_REQUIREMENT:_ Please copy out every line in the records below that includes the word "exemplo".

Saved entries:
"""
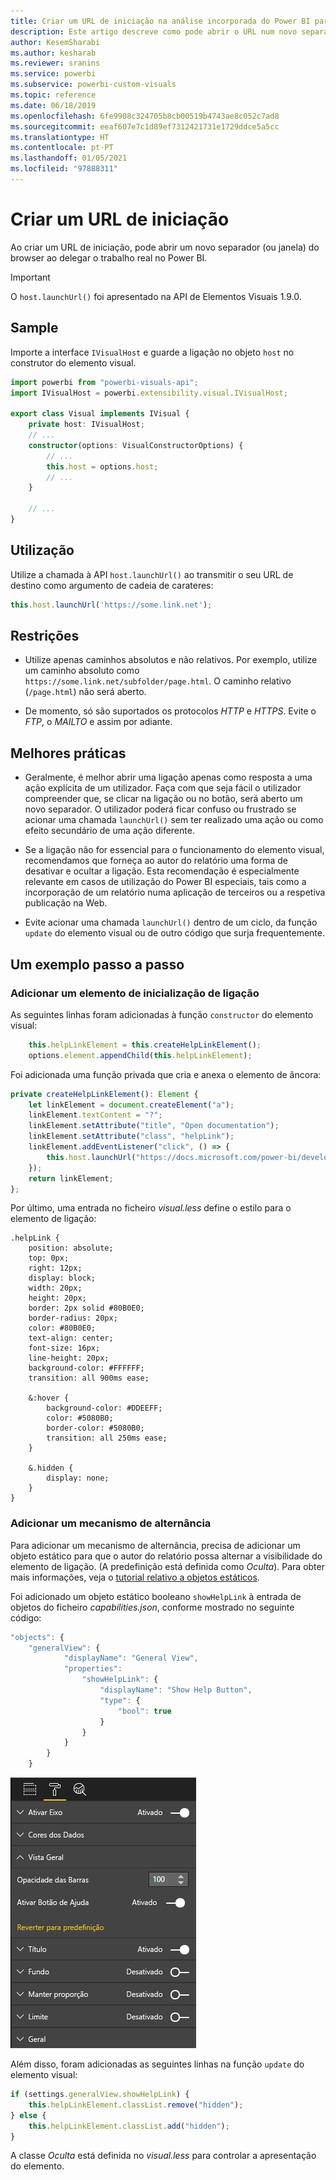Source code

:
 ```yaml
---
title: Criar um URL de iniciação na análise incorporada do Power BI para melhores informações de BI incorporadas
description: Este artigo descreve como pode abrir o URL num novo separador ao utilizar os Elementos Visuais do Power BI. Permita melhores informações de BI incorporadas com a análise incorporada do Power BI.
author: KesemSharabi
ms.author: kesharab
ms.reviewer: sranins
ms.service: powerbi
ms.subservice: powerbi-custom-visuals
ms.topic: reference
ms.date: 06/18/2019
ms.openlocfilehash: 6fe9908c324705b8cb00519b4743ae8c052c7ad8
ms.sourcegitcommit: eeaf607e7c1d89ef7312421731e1729ddce5a5cc
ms.translationtype: HT
ms.contentlocale: pt-PT
ms.lasthandoff: 01/05/2021
ms.locfileid: "97888311"
---
```

# <a name="create-a-launch-url"></a>Criar um URL de iniciação

Ao criar um URL de iniciação, pode abrir um novo separador (ou janela) do browser ao delegar o trabalho real no Power BI.

> [!IMPORTANT]
> O `host.launchUrl()` foi apresentado na API de Elementos Visuais 1.9.0.

## <a name="sample"></a>Sample

Importe a interface `IVisualHost` e guarde a ligação no objeto `host` no construtor do elemento visual.

```typescript
import powerbi from "powerbi-visuals-api";
import IVisualHost = powerbi.extensibility.visual.IVisualHost;

export class Visual implements IVisual {
    private host: IVisualHost;
    // ...
    constructor(options: VisualConstructorOptions) {
        // ...
        this.host = options.host;
        // ...
    }

    // ...
}
```

## <a name="usage"></a>Utilização

Utilize a chamada à API `host.launchUrl()` ao transmitir o seu URL de destino como argumento de cadeia de carateres:

```typescript
this.host.launchUrl('https://some.link.net');
```

## <a name="restrictions"></a>Restrições

* Utilize apenas caminhos absolutos e não relativos. Por exemplo, utilize um caminho absoluto como `https://some.link.net/subfolder/page.html`. O caminho relativo (`/page.html`) não será aberto.

* De momento, só são suportados os protocolos *HTTP* e *HTTPS*. Evite o *FTP*, o *MAILTO* e assim por adiante.

## <a name="best-practices"></a>Melhores práticas

* Geralmente, é melhor abrir uma ligação apenas como resposta a uma ação explícita de um utilizador. Faça com que seja fácil o utilizador compreender que, se clicar na ligação ou no botão, será aberto um novo separador. O utilizador poderá ficar confuso ou frustrado se acionar uma chamada `launchUrl()` sem ter realizado uma ação ou como efeito secundário de uma ação diferente.

* Se a ligação não for essencial para o funcionamento do elemento visual, recomendamos que forneça ao autor do relatório uma forma de desativar e ocultar a ligação. Esta recomendação é especialmente relevante em casos de utilização do Power BI especiais, tais como a incorporação de um relatório numa aplicação de terceiros ou a respetiva publicação na Web.

* Evite acionar uma chamada `launchUrl()` dentro de um ciclo, da função `update` do elemento visual ou de outro código que surja frequentemente.

## <a name="a-step-by-step-example"></a>Um exemplo passo a passo

### <a name="add-a-link-launching-element"></a>Adicionar um elemento de inicialização de ligação

As seguintes linhas foram adicionadas à função `constructor` do elemento visual:

```typescript
    this.helpLinkElement = this.createHelpLinkElement();
    options.element.appendChild(this.helpLinkElement);
```

Foi adicionada uma função privada que cria e anexa o elemento de âncora:

```typescript
private createHelpLinkElement(): Element {
    let linkElement = document.createElement("a");
    linkElement.textContent = "?";
    linkElement.setAttribute("title", "Open documentation");
    linkElement.setAttribute("class", "helpLink");
    linkElement.addEventListener("click", () => {
        this.host.launchUrl("https://docs.microsoft.com/power-bi/developer/visuals/custom-visual-develop-tutorial");
    });
    return linkElement;
};
```

Por último, uma entrada no ficheiro *visual.less* define o estilo para o elemento de ligação:

```less
.helpLink {
    position: absolute;
    top: 0px;
    right: 12px;
    display: block;
    width: 20px;
    height: 20px;
    border: 2px solid #80B0E0;
    border-radius: 20px;
    color: #80B0E0;
    text-align: center;
    font-size: 16px;
    line-height: 20px;
    background-color: #FFFFFF;
    transition: all 900ms ease;

    &:hover {
        background-color: #DDEEFF;
        color: #5080B0;
        border-color: #5080B0;
        transition: all 250ms ease;
    }

    &.hidden {
        display: none;
    }
}
```

### <a name="add-a-toggling-mechanism"></a>Adicionar um mecanismo de alternância

Para adicionar um mecanismo de alternância, precisa de adicionar um objeto estático para que o autor do relatório possa alternar a visibilidade do elemento de ligação. (A predefinição está definida como *Oculta*). Para obter mais informações, veja o [tutorial relativo a objetos estáticos](https://microsoft.github.io/PowerBI-visuals/docs/concepts/objects-and-properties).

Foi adicionado um objeto estático booleano `showHelpLink` à entrada de objetos do ficheiro *capabilities.json*, conforme mostrado no seguinte código:

```typescript
"objects": {
    "generalView": {
            "displayName": "General View",
            "properties":
                "showHelpLink": {
                    "displayName": "Show Help Button",
                    "type": {
                        "bool": true
                    }
                }
            }
        }
    }
```

![Iniciar o botão de ativar/desativar o URL](media/launch-url/launchurl-toggle.png)

Além disso, foram adicionadas as seguintes linhas na função `update` do elemento visual:

```typescript
if (settings.generalView.showHelpLink) {
    this.helpLinkElement.classList.remove("hidden");
} else {
    this.helpLinkElement.classList.add("hidden");
}
```

A classe *Oculta* está definida no *visual.less* para controlar a apresentação do elemento.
"""
_RESPONSE TO THE TASK:_
* Utilize apenas caminhos absolutos e não relativos. Por exemplo, utilize um caminho absoluto como `https://some.link.net/subfolder/page.html`. O caminho relativo (`/page.html`) não será aberto.
## <a name="a-step-by-step-example"></a>Um exemplo passo a passo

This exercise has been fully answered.